As their intercourse had begun, so it continued. Ever perfectly polite, yet never too polite, neither familiar nor distant, Arthur Clavering's manner convinced Harriette that he had not only forgiven, but in a sense forgotten their former intercourse. So perfect appeared his indifference, that as far as he was concerned the past seemed as if it had never been. She had ceased to interest him in any way; and thus it was best—far best. So she said to herself; and she strove to repress all regretful musings, and sought to divert her mind by busying herself in cares for her mother. To the latter Arthur Clavering shewed a gentle, unobtrusive attention. They often chatted together on general topics, while Susan and Harriette worked, and Clara rode with Charles Crawford; for Clavering was no equestrian, and Clara 'could not do without her ride on the downs. In the evening Clavering was generally occupied with his betrothed at the piano, while after breakfast they strolled together in the grounds. It was on one of these latter occasions that Clara put in execution her threat of asking Arthur Clavering why he had not fallen in love with Harriette Bertram.
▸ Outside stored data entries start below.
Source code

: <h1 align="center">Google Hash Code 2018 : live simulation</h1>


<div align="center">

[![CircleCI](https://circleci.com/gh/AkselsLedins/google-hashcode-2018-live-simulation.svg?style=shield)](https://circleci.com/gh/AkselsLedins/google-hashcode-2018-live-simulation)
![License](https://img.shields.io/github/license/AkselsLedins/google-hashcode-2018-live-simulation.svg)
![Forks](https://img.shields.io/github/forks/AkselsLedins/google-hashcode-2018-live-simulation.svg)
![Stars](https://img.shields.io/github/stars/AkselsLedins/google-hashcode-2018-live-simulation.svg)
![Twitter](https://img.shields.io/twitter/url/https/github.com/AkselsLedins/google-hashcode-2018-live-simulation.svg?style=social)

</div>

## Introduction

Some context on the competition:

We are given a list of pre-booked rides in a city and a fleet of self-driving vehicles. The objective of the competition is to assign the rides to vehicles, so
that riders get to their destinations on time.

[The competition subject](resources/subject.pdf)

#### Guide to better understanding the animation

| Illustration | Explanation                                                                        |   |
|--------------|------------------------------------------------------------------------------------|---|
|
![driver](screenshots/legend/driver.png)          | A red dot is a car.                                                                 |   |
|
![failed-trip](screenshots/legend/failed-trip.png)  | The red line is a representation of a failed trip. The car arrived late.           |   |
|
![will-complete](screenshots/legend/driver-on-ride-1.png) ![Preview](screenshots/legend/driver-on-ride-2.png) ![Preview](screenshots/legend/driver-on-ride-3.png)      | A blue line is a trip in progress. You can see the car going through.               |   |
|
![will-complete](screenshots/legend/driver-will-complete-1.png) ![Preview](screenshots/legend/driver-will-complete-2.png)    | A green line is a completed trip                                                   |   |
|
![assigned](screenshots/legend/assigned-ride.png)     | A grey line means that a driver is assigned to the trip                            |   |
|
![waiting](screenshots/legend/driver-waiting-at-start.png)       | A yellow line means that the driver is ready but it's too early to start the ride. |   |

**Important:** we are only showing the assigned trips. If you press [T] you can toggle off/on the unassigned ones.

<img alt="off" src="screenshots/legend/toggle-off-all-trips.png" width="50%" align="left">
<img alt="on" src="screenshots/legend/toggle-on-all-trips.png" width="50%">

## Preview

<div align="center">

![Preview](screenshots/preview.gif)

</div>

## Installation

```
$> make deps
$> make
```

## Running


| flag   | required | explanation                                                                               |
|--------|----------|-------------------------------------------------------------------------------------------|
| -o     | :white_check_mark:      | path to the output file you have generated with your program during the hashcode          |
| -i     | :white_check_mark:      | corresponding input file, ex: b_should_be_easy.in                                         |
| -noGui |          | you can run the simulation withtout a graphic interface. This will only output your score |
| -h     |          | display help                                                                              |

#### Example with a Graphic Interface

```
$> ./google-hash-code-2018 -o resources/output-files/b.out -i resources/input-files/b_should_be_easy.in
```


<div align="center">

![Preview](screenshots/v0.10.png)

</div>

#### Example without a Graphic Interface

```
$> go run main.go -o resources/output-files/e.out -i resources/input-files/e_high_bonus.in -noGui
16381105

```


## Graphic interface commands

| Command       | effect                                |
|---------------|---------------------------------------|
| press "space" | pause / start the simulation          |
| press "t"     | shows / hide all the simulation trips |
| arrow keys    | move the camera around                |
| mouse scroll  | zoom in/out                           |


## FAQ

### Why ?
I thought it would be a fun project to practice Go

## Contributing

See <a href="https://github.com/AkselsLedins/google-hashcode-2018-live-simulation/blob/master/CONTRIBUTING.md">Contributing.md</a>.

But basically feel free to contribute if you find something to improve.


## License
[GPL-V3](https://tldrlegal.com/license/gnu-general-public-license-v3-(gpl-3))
They had been talking rather sensibly for a few minutes, Arthur having been making an endeavour to lead the volatile Clara into something like a sober train of thought. He had just begun to hope he had succeeded in arresting her attention, for she had asked one or two pertinent questions, when all at once she exclaimed: 'Oh, Arthur ! I am tired of being wise. If you wanted a sensible wife, you should have married Harriette Bertram.'

As Clara spoke, a shade of displeasure stole over her companion's countenance. “Really, Clara, you get more and more childish. It seems to me as if you could not fix your attention for five minutes.'

'I know I cannot. My thoughts are like those butterflies, wandering about from one pretty flower to another, and never resting upon anything disagreeable.